Populations of most fish species are self-sustaining under normal conditions in this lake. Spawning habitat is available for all present species except Walleye, which are stocked annually as fry. In 2014, test net catches of Northern Pike were above the normal range for this type of lake. These pike averaged 22.9 inches and 2.7 pounds. Walleyes were not abundant but were relatively large with a mean length of 21.4 inches. Recent natural reproduction of Bluegills continues to be successful as indicated by trap net catches over 40 fish per net. The majority of these Bluegills were rather small and slow growing with a mean length of 5.7 inches. Very few Bluegills over eight inches were found.

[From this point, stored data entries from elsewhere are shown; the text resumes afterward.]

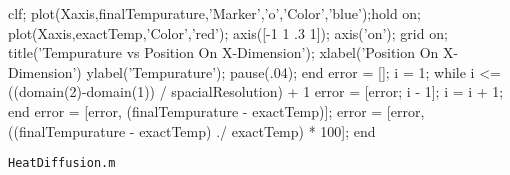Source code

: \documentclass[12pt]{article}
\begin{document}
\begin{verbatimtab}
        clf;
        plot(Xaxis,finalTempurature,'Marker','o','Color','blue');hold on;
        plot(Xaxis,exactTemp,'Color','red');
        axis([-1 1 .3 1]);
        axis('on');
        grid on;
        title('Tempurature vs Position On X-Dimension');
        xlabel('Position On X-Dimension')
        ylabel('Tempurature');
        pause(.04);
    end
    error = [];
    i = 1;
    while i <= ((domain(2)-domain(1)) / spacialResolution) + 1
        error = [error; i - 1];
        i = i + 1;
    end
    error = [error, (finalTempurature - exactTemp)];
    error = [error, ((finalTempurature - exactTemp) ./ exactTemp) * 100];
end
\end{verbatimtab}
\clearpage
\texttt{HeatDiffusion.m}
\end{document}
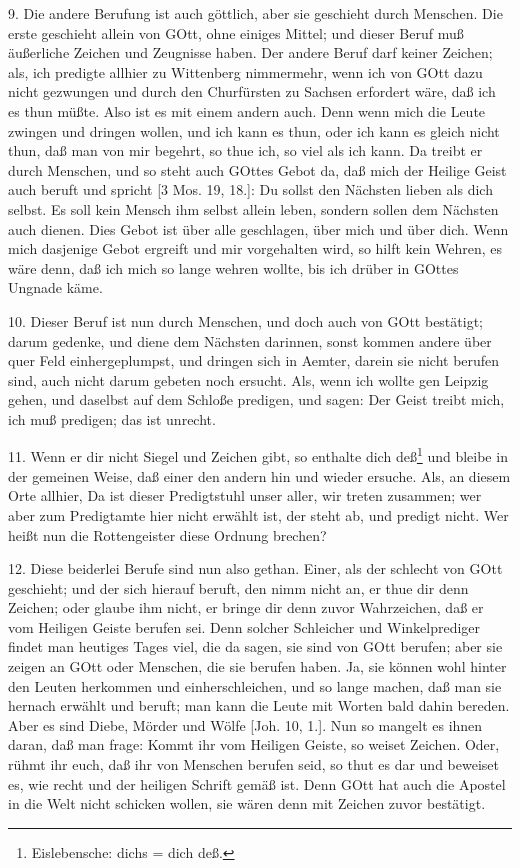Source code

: 9. Die andere Berufung ist auch göttlich, aber sie geschieht durch Menschen. Die erste geschieht allein von GOtt, ohne einiges Mittel; und dieser Beruf muß äußerliche Zeichen und Zeugnisse haben. Der andere Beruf darf keiner Zeichen; als, ich predigte allhier zu Wittenberg nimmermehr, wenn ich von GOtt dazu nicht gezwungen und durch den Churfürsten zu Sachsen erfordert wäre, daß ich es thun müßte. Also ist es mit einem andern auch. Denn wenn mich die Leute zwingen und dringen wollen, und ich kann es thun, oder ich kann es gleich nicht thun, daß man von mir begehrt, so thue ich, so viel als ich kann. Da treibt er durch Menschen, und so steht auch GOttes Gebot da, daß mich der Heilige Geist auch beruft und spricht [3 Mos. 19, 18.]: Du sollst den Nächsten lieben als dich selbst. Es soll kein Mensch ihm selbst allein leben, sondern sollen dem Nächsten auch dienen. Dies Gebot ist über alle geschlagen, über mich und über dich. Wenn mich dasjenige Gebot ergreift und mir vorgehalten wird, so hilft kein Wehren, es wäre denn, daß ich mich so lange wehren wollte, bis ich drüber in GOttes Ungnade käme.

10. Dieser Beruf ist nun durch Menschen, und doch auch von GOtt bestätigt; darum gedenke, und diene dem Nächsten darinnen, sonst kommen andere über quer Feld einhergeplumpst, und dringen sich in Aemter, darein sie nicht berufen sind, auch nicht darum gebeten noch ersucht. Als, wenn ich wollte gen Leipzig gehen, und daselbst auf dem Schloße predigen, und sagen: Der Geist treibt mich, ich muß predigen; das ist unrecht.

11. Wenn er dir nicht Siegel und Zeichen gibt, so enthalte dich deß\footnote{Eislebensche: dichs = dich deß.} und bleibe in der gemeinen Weise, daß einer den andern hin und wieder ersuche. Als, an diesem Orte allhier,
Da ist dieser Predigtstuhl unser aller, wir treten zusammen; wer aber zum Predigtamte hier nicht erwählt ist, der steht ab, und predigt nicht. Wer heißt nun die Rottengeister diese Ordnung brechen?

12. Diese beiderlei Berufe sind nun also gethan. Einer, als der schlecht von GOtt geschieht; und der sich hierauf beruft, den nimm nicht an, er thue dir denn Zeichen; oder glaube ihm nicht, er bringe dir denn zuvor Wahrzeichen, daß er vom Heiligen Geiste berufen sei. Denn solcher Schleicher und Winkelprediger findet man heutiges Tages viel, die da sagen, sie sind von GOtt berufen; aber sie zeigen an GOtt oder Menschen, die sie berufen haben. Ja, sie können wohl hinter den Leuten herkommen und einherschleichen, und so lange machen, daß man sie hernach erwählt und beruft; man kann die Leute mit Worten bald dahin bereden. Aber es sind Diebe, Mörder und Wölfe [Joh. 10, 1.]. Nun so mangelt es ihnen daran, daß man frage: Kommt ihr vom Heiligen Geiste, so weiset Zeichen. Oder, rühmt ihr euch, daß ihr von Menschen berufen seid, so thut es dar und beweiset es, wie recht und der heiligen Schrift gemäß ist. Denn GOtt hat auch die Apostel in die Welt nicht schicken wollen, sie wären denn mit Zeichen zuvor bestätigt.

Modest populations of Black Crappie and Largemouth Bass were also found in 2014. Crappies were mostly small and young with two fairly strong year classes on the verge of becoming large enough for anglers to keep.
The Cormorant Lakes Sportsmen's Club has seasonally operated a small aeration system off the north shore since 1988. Low dissolved oxygen events such as what was experienced in 1980 have not occurred, so the effectiveness of the aeration system has not been rigorously tested. A very light winterkill occurred during 2004 with the aerator operating. Also, dissolved oxygen dropped to critical levels in 2006 and 2008, but no serious winterkill is believed to have occurred. It is not known whether the aerator was the primary reason further mortality of gamefish was not observed during these years.
Good land stewardship is important throughout the watershed to maintain water quality. It is particularly critical near Lake Fifteen which is already a borderline winterkill lake. Lakeshore and watershed dwellers can help protect water quality, fish populations, and property values by (1) leaving or establishing buffer strips of natural vegetation along shorelines, (2) leaving aquatic vegetation stands intact, especially bulrush and cattail, (3) not fertilizing or using phosphorus free fertilizers, (4) ensuring compliance of septic systems, (5) participating in the lake association and in the Minnesota Pollution Control Agency's Citizen Lake-Monitoring Program, and (6) utilizing practices illustrated in the DNR document "Lakescaping for Wildlife and Water Quality" when landscaping shoreline property.